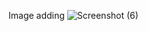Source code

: Image adding 
![Screenshot (6)](https://user-images.githubusercontent.com/79783246/159472916-6623f722-ca67-4463-ada3-02ab56d99afc.png)

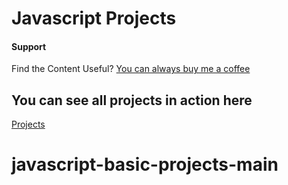 # Javascript Projects

#### Support

Find the Content Useful? [You can always buy me a coffee](https://www.buymeacoffee.com/johnsmilga)

## You can see all projects in action here

[Projects](https://www.vanillajavascriptprojects.com/)
# javascript-basic-projects-main
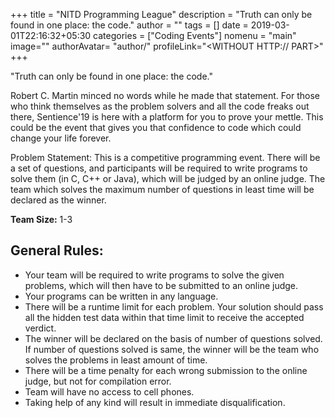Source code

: +++
title = "NITD Programming League"
description = "Truth can only be found in one place: the code."
author = ""
tags = []
date = 2019-03-01T22:16:32+05:30
categories = ["Coding Events"]
nomenu = "main"
image="<BACKGROUND IMAGE FOR YOUR POST>"
authorAvatar= "author/<YOUR AVATAR>"
profileLink="<WITHOUT HTTP:// PART>"
+++

"Truth can only be found in one place: the code."

Robert C. Martin minced no words while he made that statement. For those
who think themselves as the problem solvers and all the code freaks out
there, Sentience'19 is here with a platform for you to prove your
mettle. This could be the event that gives you that confidence to code
which could change your life forever.

Problem Statement: This is a competitive programming event. There will
be a set of questions, and participants will be required to write
programs to solve them (in C, C++ or Java), which will be judged by an
online judge. The team which solves the maximum number of questions in
least time will be declared as the winner.

**Team Size:** 1-3

## General Rules:

-   Your team will be required to write programs to solve the given problems, which will then have to be submitted to an online judge.
-   Your programs can be written in any language.
-   There will be a runtime limit for each problem. Your solution should pass all the hidden test data within that time limit to receive the accepted verdict.
-   The winner will be declared on the basis of number of questions solved. If number of questions solved is same, the winner will be the team who solves the problems in least amount of time.
-   There will be a time penalty for each wrong submission to the online judge, but not for compilation error.
-   Team will have no access to cell phones.
-   Taking help of any kind will result in immediate disqualification.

### [TASK INSTRUCTIONS]
"programs" is the string to look for; please copy every line of the records above where it appears.

### [RESULT]
programs to solve them (in C, C++ or Java), which will be judged by an
-   Your team will be required to write programs to solve the given problems, which will then have to be submitted to an online judge.
-   Your programs can be written in any language.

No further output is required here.